Coco Gauff a de nouveau dénoncé, en conférence de presse, des intrusions dans la vie privée des joueuses et joueurs, citant des scènes où des personnes « zoomaient sur des téléphones » et lisaient des messages. La numéro 3 américaine a aussi raconté un moment vécu à l’issue de son quart de finale à l’Australian Open 2026, quand elle avait demandé aux caméras de ne pas enregistrer une séquence personnelle.

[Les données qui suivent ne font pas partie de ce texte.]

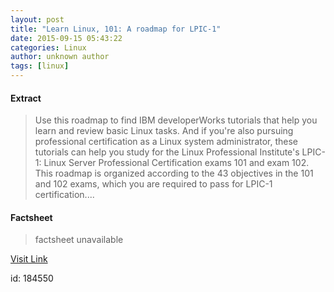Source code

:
 ```yaml
---
layout: post
title: "Learn Linux, 101: A roadmap for LPIC-1"
date: 2015-09-15 05:43:22
categories: Linux
author: unknown author
tags: [linux]
---
```



#### Extract
>Use this roadmap to find IBM developerWorks tutorials that help you learn and review basic Linux tasks. And if you're also pursuing professional certification as a Linux system administrator, these tutorials can help you study for the Linux Professional Institute's LPIC-1: Linux Server Professional Certification exams 101 and exam 102. This roadmap is organized according to the 43 objectives in the 101 and 102 exams, which you are required to pass for LPIC-1 certification....

#### Factsheet
>factsheet unavailable

[Visit Link](http://lxer.com/module/newswire/ext_link.php?rid=219277)

id:  184550
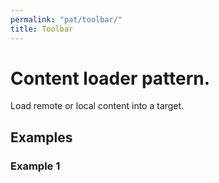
 ```yaml
---
permalink: "pat/toolbar/"
title: Toolbar
---
```


# Content loader pattern.

Load remote or local content into a target.


## Examples

### Example 1

<div id="edit-zone">
   <div class="pat-toolbar"/>
</div>
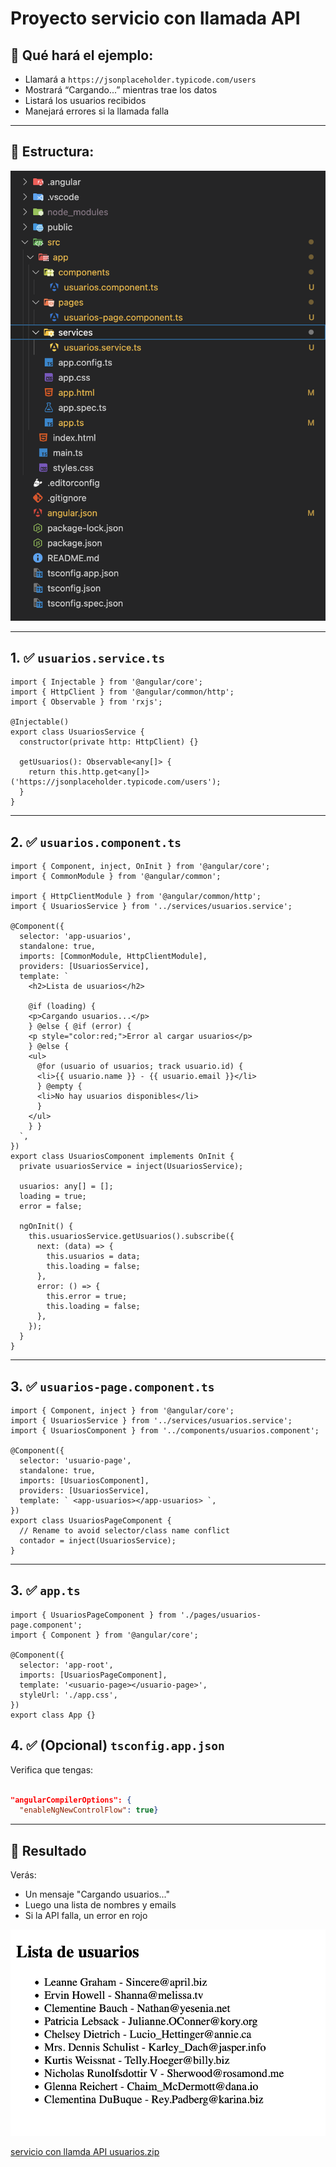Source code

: # Proyecto servicio con llamada API

## 🎯 Qué hará el ejemplo:

- Llamará a `https://jsonplaceholder.typicode.com/users`
- Mostrará “Cargando...” mientras trae los datos
- Listará los usuarios recibidos
- Manejará errores si la llamada falla

---

## 📁 Estructura:

![image.png](Proyecto%20servicio%20con%20llamada%20API%202302f387d5c38074a5b8df5b0803e1c7/image.png)

---

## 1. ✅ `usuarios.service.ts`

```tsx
import { Injectable } from '@angular/core';
import { HttpClient } from '@angular/common/http';
import { Observable } from 'rxjs';

@Injectable()
export class UsuariosService {
  constructor(private http: HttpClient) {}

  getUsuarios(): Observable<any[]> {
    return this.http.get<any[]>('https://jsonplaceholder.typicode.com/users');
  }
}

```

---

## 2. ✅ `usuarios.component.ts`

```tsx
import { Component, inject, OnInit } from '@angular/core';
import { CommonModule } from '@angular/common';

import { HttpClientModule } from '@angular/common/http';
import { UsuariosService } from '../services/usuarios.service';

@Component({
  selector: 'app-usuarios',
  standalone: true,
  imports: [CommonModule, HttpClientModule],
  providers: [UsuariosService],
  template: `
    <h2>Lista de usuarios</h2>

    @if (loading) {
    <p>Cargando usuarios...</p>
    } @else { @if (error) {
    <p style="color:red;">Error al cargar usuarios</p>
    } @else {
    <ul>
      @for (usuario of usuarios; track usuario.id) {
      <li>{{ usuario.name }} - {{ usuario.email }}</li>
      } @empty {
      <li>No hay usuarios disponibles</li>
      }
    </ul>
    } }
  `,
})
export class UsuariosComponent implements OnInit {
  private usuariosService = inject(UsuariosService);

  usuarios: any[] = [];
  loading = true;
  error = false;

  ngOnInit() {
    this.usuariosService.getUsuarios().subscribe({
      next: (data) => {
        this.usuarios = data;
        this.loading = false;
      },
      error: () => {
        this.error = true;
        this.loading = false;
      },
    });
  }
}

```

---

## 3. ✅   `usuarios-page.component.ts`

```tsx
import { Component, inject } from '@angular/core';
import { UsuariosService } from '../services/usuarios.service';
import { UsuariosComponent } from '../components/usuarios.component';

@Component({
  selector: 'usuario-page',
  standalone: true,
  imports: [UsuariosComponent],
  providers: [UsuariosService],
  template: ` <app-usuarios></app-usuarios> `,
})
export class UsuariosPageComponent {
  // Rename to avoid selector/class name conflict
  contador = inject(UsuariosService);
}

```

---

## 3. ✅ `app.ts`

```tsx
import { UsuariosPageComponent } from './pages/usuarios-page.component';
import { Component } from '@angular/core';

@Component({
  selector: 'app-root',
  imports: [UsuariosPageComponent],
  template: '<usuario-page></usuario-page>',
  styleUrl: './app.css',
})
export class App {}

```

## 4. ✅ (Opcional) `tsconfig.app.json`

Verifica que tengas:

```json

"angularCompilerOptions": {
  "enableNgNewControlFlow": true}

```

---

## 🚀 Resultado

Verás:

- Un mensaje "Cargando usuarios..."
- Luego una lista de nombres y emails
- Si la API falla, un error en rojo

![image.png](Proyecto%20servicio%20con%20llamada%20API%202302f387d5c38074a5b8df5b0803e1c7/image%201.png)

[servicio con llamda API usuarios.zip](Proyecto%20servicio%20con%20llamada%20API%202302f387d5c38074a5b8df5b0803e1c7/servicio_con_llamda_API_usuarios.zip)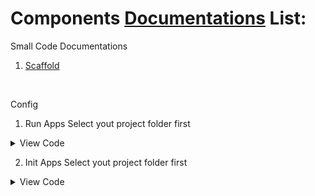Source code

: # Components [Documentations](https://github.com/ccprogrammer/my-docs/tree/main/lib/docs) List:

Small Code Documentations

1. [Scaffold](lib/docs/Scaffold/Scaffold.js)


</br>

Config

1. Run Apps
Select yout project folder first
  
<details>
 
  <summary> View Code </summary>

```
npm run android or npx react-native run-android | for android 
npm run ios | for ios
```
</details>

2. Init Apps
Select yout project folder first
  
<details>
 
  <summary> View Code </summary>
 
```
npx react-native init app_name
```
</details>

Après sa défaite contre Elina Svitolina en quart de finale de l’Australian Open 2026, en 59 minutes, l’attention s’était rapidement déplacée des chiffres du match vers ce qui se passait hors court. Coco Gauff avait attendu de sortir du terrain pour casser sa raquette dans le couloir du Rod Laver Arena, évitant de le faire sur le court par crainte de donner un mauvais exemple aux enfants. Mais le geste, lui, avait été capté par une caméra, et l’image avait aussitôt circulé.

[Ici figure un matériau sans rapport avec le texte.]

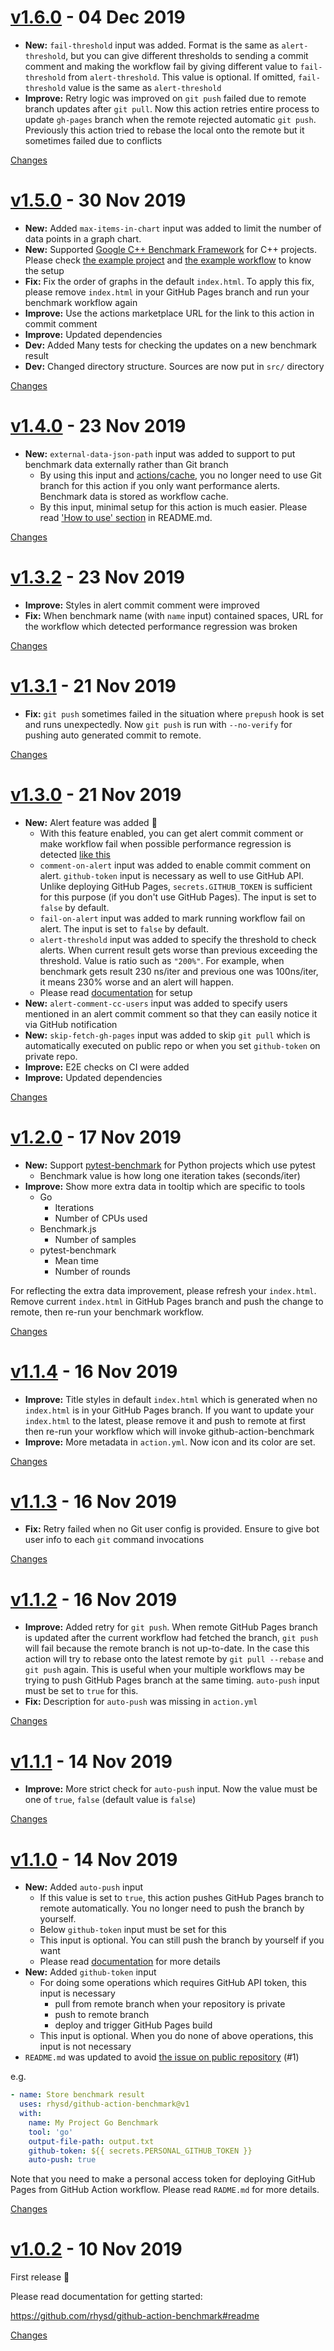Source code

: <a name="v1.6.0"></a>
# [v1.6.0](https://github.com/rhysd/github-action-benchmark/releases/tag/v1.6.0) - 04 Dec 2019

- **New:** `fail-threshold` input was added. Format is the same as `alert-threshold`, but you can give different thresholds to sending a commit comment and making the workflow fail by giving different value to `fail-threshold` from `alert-threshold`. This value is optional. If omitted, `fail-threshold` value is the same as `alert-threshold`
- **Improve:** Retry logic was improved on `git push` failed due to remote branch updates after `git pull`. Now this action retries entire process to update `gh-pages` branch when the remote rejected automatic `git push`. Previously this action tried to rebase the local onto the remote but it sometimes failed due to conflicts

[Changes][v1.6.0]


<a name="v1.5.0"></a>
# [v1.5.0](https://github.com/rhysd/github-action-benchmark/releases/tag/v1.5.0) - 30 Nov 2019

- **New:** Added `max-items-in-chart` input was added to limit the number of data points in a graph chart.
- **New:** Supported [Google C++ Benchmark Framework](https://github.com/google/benchmark) for C++ projects. Please check [the example project](https://github.com/rhysd/github-action-benchmark/tree/master/examples/cpp) and [the example workflow](https://github.com/rhysd/github-action-benchmark/blob/master/.github/workflows/cpp.yml) to know the setup
- **Fix:** Fix the order of graphs in the default `index.html`. To apply this fix, please remove `index.html` in your GitHub Pages branch and run your benchmark workflow again
- **Improve:** Use the actions marketplace URL for the link to this action in commit comment
- **Improve:** Updated dependencies
- **Dev:** Added Many tests for checking the updates on a new benchmark result
- **Dev:** Changed directory structure. Sources are now put in `src/` directory

[Changes][v1.5.0]


<a name="v1.4.0"></a>
# [v1.4.0](https://github.com/rhysd/github-action-benchmark/releases/tag/v1.4.0) - 23 Nov 2019

- **New:** `external-data-json-path` input was added to support to put benchmark data externally rather than Git branch
  - By using this input and [actions/cache](https://github.com/actions/cache), you no longer need to use Git branch for this action if you only want performance alerts. Benchmark data is stored as workflow cache.
  - By this input, minimal setup for this action is much easier. Please read ['How to use' section](https://github.com/rhysd/github-action-benchmark#minimal-setup) in README.md.

[Changes][v1.4.0]


<a name="v1.3.2"></a>
# [v1.3.2](https://github.com/rhysd/github-action-benchmark/releases/tag/v1.3.2) - 23 Nov 2019

- **Improve:** Styles in alert commit comment were improved
- **Fix:** When benchmark name (with `name` input) contained spaces, URL for the workflow which detected performance regression was broken

[Changes][v1.3.2]


<a name="v1.3.1"></a>
# [v1.3.1](https://github.com/rhysd/github-action-benchmark/releases/tag/v1.3.1) - 21 Nov 2019

- **Fix:** `git push` sometimes failed in the situation where `prepush` hook is set and runs unexpectedly. Now `git push` is run with `--no-verify` for pushing auto generated commit to remote.

[Changes][v1.3.1]


<a name="v1.3.0"></a>
# [v1.3.0](https://github.com/rhysd/github-action-benchmark/releases/tag/v1.3.0) - 21 Nov 2019

- **New:** Alert feature was added :tada:
  - With this feature enabled, you can get alert commit comment or make workflow fail when possible performance regression is detected [like this](https://github.com/rhysd/github-action-benchmark/commit/077dde1c236baba9244caad4d9e82ea8399dae20#commitcomment-36047186)
  - `comment-on-alert` input was added to enable commit comment on alert. `github-token` input is necessary as well to use GitHub API. Unlike deploying GitHub Pages, `secrets.GITHUB_TOKEN` is sufficient for this purpose (if you don't use GitHub Pages). The input is set to `false` by default.
  - `fail-on-alert` input was added to mark running workflow fail on alert. The input is set to `false` by default.
  - `alert-threshold` input was added to specify the threshold to check alerts. When current result gets worse than previous exceeding the threshold. Value is ratio such as `"200%"`. For example, when benchmark gets result 230 ns/iter and previous one was 100ns/iter, it means 230% worse and an alert will happen.
  - Please read [documentation](https://github.com/rhysd/github-action-benchmark#use-this-action-with-alert-commit-comment) for setup
- **New:** `alert-comment-cc-users` input was added to specify users mentioned in an alert commit comment so that they can easily notice it via GitHub notification
- **New:** `skip-fetch-gh-pages` input was added to skip `git pull` which is automatically executed on public repo or when you set `github-token` on private repo.
- **Improve:** E2E checks on CI were added
- **Improve:** Updated dependencies

[Changes][v1.3.0]


<a name="v1.2.0"></a>
# [v1.2.0](https://github.com/rhysd/github-action-benchmark/releases/tag/v1.2.0) - 17 Nov 2019

- **New:** Support [pytest-benchmark](https://pypi.org/project/pytest-benchmark/) for Python projects which use pytest
  - Benchmark value is how long one iteration takes (seconds/iter)
- **Improve:** Show more extra data in tooltip which are specific to tools
  - Go
    - Iterations
    - Number of CPUs used
  - Benchmark.js
    - Number of samples
  - pytest-benchmark
    - Mean time
    - Number of rounds

For reflecting the extra data improvement, please refresh your `index.html`. Remove current `index.html` in GitHub Pages branch and push the change to remote, then re-run your benchmark workflow.

[Changes][v1.2.0]


<a name="v1.1.4"></a>
# [v1.1.4](https://github.com/rhysd/github-action-benchmark/releases/tag/v1.1.4) - 16 Nov 2019

- **Improve:** Title styles in default `index.html` which is generated when no `index.html` is in your GitHub Pages branch. If you want to update your `index.html` to the latest, please remove it and push to remote at first then re-run your workflow which will invoke github-action-benchmark
- **Improve:** More metadata in `action.yml`. Now icon and its color are set.

[Changes][v1.1.4]


<a name="v1.1.3"></a>
# [v1.1.3](https://github.com/rhysd/github-action-benchmark/releases/tag/v1.1.3) - 16 Nov 2019

- **Fix:** Retry failed when no Git user config is provided. Ensure to give bot user info to each `git` command invocations

[Changes][v1.1.3]


<a name="v1.1.2"></a>
# [v1.1.2](https://github.com/rhysd/github-action-benchmark/releases/tag/v1.1.2) - 16 Nov 2019

- **Improve:** Added retry for `git push`. When remote GitHub Pages branch is updated after the current workflow had fetched the branch, `git push` will fail because the remote branch is not up-to-date. In the case this action will try to rebase onto the latest remote by `git pull --rebase` and `git push` again. This is useful when your multiple workflows may be trying to push GitHub Pages branch at the same timing. `auto-push` input must be set to `true` for this.
- **Fix:** Description for `auto-push` was missing in `action.yml`

[Changes][v1.1.2]


<a name="v1.1.1"></a>
# [v1.1.1](https://github.com/rhysd/github-action-benchmark/releases/tag/v1.1.1) - 14 Nov 2019

- **Improve:** More strict check for `auto-push` input. Now the value must be one of `true`, `false` (default value is `false`)

[Changes][v1.1.1]


<a name="v1.1.0"></a>
# [v1.1.0](https://github.com/rhysd/github-action-benchmark/releases/tag/v1.1.0) - 14 Nov 2019

- **New:** Added `auto-push` input
  - If this value is set to `true`, this action pushes GitHub Pages branch to remote automatically. You no longer need to push the branch by yourself.
  - Below `github-token` input must be set for this
  - This input is optional. You can still push the branch by yourself if you want
  - Please read [documentation](https://github.com/rhysd/github-action-benchmark#how-to-use) for more details
- **New:** Added `github-token` input
  - For doing some operations which requires GitHub API token, this input is necessary
    - pull from remote branch when your repository is private
    - push to remote branch
    - deploy and trigger GitHub Pages build
  - This input is optional. When you do none of above operations, this input is not necessary
- `README.md` was updated to avoid [the issue on public repository](https://github.community/t5/GitHub-Actions/Github-action-not-triggering-gh-pages-upon-push/td-p/26869) (#1)

e.g.

```yaml
- name: Store benchmark result
  uses: rhysd/github-action-benchmark@v1
  with:
    name: My Project Go Benchmark
    tool: 'go'
    output-file-path: output.txt
    github-token: ${{ secrets.PERSONAL_GITHUB_TOKEN }}
    auto-push: true
```

Note that you need to make a personal access token for deploying GitHub Pages from GitHub Action workflow. Please read `RADME.md` for more details.

[Changes][v1.1.0]


<a name="v1.0.2"></a>
# [v1.0.2](https://github.com/rhysd/github-action-benchmark/releases/tag/v1.0.2) - 10 Nov 2019

First release :tada:

Please read documentation for getting started:

https://github.com/rhysd/github-action-benchmark#readme

[Changes][v1.0.2]


[v1.6.0]: https://github.com/rhysd/github-action-benchmark/compare/v1.5.0...v1.6.0
[v1.5.0]: https://github.com/rhysd/github-action-benchmark/compare/v1.4.0...v1.5.0
[v1.4.0]: https://github.com/rhysd/github-action-benchmark/compare/v1.3.2...v1.4.0
[v1.3.2]: https://github.com/rhysd/github-action-benchmark/compare/v1.3.1...v1.3.2
[v1.3.1]: https://github.com/rhysd/github-action-benchmark/compare/v1.3.0...v1.3.1
[v1.3.0]: https://github.com/rhysd/github-action-benchmark/compare/v1.2.0...v1.3.0
[v1.2.0]: https://github.com/rhysd/github-action-benchmark/compare/v1.1.4...v1.2.0
[v1.1.4]: https://github.com/rhysd/github-action-benchmark/compare/v1.1.3...v1.1.4
[v1.1.3]: https://github.com/rhysd/github-action-benchmark/compare/v1.1.2...v1.1.3
[v1.1.2]: https://github.com/rhysd/github-action-benchmark/compare/v1.1.1...v1.1.2
[v1.1.1]: https://github.com/rhysd/github-action-benchmark/compare/v1.1.0...v1.1.1
[v1.1.0]: https://github.com/rhysd/github-action-benchmark/compare/v1.0.2...v1.1.0
[v1.0.2]: https://github.com/rhysd/github-action-benchmark/tree/v1.0.2

 <!-- Generated by changelog-from-release -->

Après le match, une scène filmée qui a débordé
À l’Australian Open 2026, le score ne laissait pas de place au relâchement : Elina Svitolina l’avait emporté 6-1, 6-2. Pourtant, la scène la plus commentée a été celle qui suivit le passage du filet. On l’a vue, raquette en main, quitter l’aire de jeu et se diriger vers le couloir, avec cette tension dans le corps qui trahit l’agacement. Dans sa narration, elle a insisté sur le fait qu’elle avait voulu préserver un espace personnel, loin du regard du public.

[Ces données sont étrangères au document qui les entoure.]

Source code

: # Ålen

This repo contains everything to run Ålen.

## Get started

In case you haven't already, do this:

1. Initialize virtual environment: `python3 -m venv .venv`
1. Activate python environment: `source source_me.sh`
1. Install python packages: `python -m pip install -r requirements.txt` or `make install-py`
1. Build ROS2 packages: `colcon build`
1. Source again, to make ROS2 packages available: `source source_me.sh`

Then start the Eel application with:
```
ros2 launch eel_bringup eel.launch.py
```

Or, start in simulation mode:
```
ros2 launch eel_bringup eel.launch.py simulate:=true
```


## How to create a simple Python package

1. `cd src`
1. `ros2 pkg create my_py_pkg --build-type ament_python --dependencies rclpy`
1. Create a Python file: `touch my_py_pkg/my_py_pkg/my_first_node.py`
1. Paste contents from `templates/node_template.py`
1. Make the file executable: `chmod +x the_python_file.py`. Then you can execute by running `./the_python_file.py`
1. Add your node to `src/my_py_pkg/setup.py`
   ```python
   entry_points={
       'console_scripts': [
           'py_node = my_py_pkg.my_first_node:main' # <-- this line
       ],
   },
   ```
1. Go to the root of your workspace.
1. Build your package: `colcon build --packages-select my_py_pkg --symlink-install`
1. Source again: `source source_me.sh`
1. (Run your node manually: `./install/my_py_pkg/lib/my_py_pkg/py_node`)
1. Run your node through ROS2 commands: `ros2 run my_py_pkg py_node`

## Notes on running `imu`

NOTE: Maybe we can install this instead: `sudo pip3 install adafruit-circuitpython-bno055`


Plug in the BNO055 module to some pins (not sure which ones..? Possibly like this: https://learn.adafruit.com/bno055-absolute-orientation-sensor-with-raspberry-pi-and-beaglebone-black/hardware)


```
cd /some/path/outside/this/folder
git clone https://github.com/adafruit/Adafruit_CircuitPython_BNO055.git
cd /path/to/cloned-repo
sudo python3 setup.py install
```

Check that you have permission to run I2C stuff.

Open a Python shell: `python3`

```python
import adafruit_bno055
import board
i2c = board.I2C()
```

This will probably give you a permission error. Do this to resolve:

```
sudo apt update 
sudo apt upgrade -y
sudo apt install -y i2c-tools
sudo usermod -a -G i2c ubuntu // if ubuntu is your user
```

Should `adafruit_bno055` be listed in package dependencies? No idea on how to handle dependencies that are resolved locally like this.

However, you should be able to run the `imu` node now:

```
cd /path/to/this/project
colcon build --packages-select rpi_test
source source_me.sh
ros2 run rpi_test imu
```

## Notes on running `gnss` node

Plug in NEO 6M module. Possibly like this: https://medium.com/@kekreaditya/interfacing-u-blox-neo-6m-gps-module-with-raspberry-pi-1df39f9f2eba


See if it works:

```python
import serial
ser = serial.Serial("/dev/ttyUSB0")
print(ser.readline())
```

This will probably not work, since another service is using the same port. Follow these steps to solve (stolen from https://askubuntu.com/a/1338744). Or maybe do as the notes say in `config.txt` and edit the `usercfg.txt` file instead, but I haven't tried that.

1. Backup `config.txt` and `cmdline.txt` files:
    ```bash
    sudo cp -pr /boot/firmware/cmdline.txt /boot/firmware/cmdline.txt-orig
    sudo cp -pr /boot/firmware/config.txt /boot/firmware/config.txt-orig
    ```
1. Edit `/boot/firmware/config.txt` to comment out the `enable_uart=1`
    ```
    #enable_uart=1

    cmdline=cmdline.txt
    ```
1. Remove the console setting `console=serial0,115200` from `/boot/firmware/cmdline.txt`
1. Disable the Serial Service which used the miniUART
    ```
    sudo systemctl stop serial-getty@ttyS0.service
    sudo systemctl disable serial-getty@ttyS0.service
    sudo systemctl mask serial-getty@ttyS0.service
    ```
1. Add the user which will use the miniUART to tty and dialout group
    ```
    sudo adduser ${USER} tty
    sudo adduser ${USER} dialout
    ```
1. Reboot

Son récit a trouvé un écho immédiat : lors de la conférence, l’histoire a été reprise par ses collègues. Beaucoup ont défendu l’idée d’un « endroit sûr », un recoin où les joueurs peuvent agir sans être enregistrés. L’ambiance, autour des tribunes et des zones mixtes, s’était alors figée sur une question simple : jusqu’où le dispositif médiatique peut-il aller ?
« Zoomer » sur les téléphones : la ligne franchie
Avant d’aborder sa campagne à Stuttgart, le sujet est revenu sur le tapis, comme un fil rouge. Coco Gauff a expliqué que, pour elle, la limite se situait au moment où l’on transforme des instants privés en contenu observé. Elle a décrit des personnes « zoomant sur des téléphones et lisant des messages », un comportement qu’elle a présenté comme un franchissement de cap.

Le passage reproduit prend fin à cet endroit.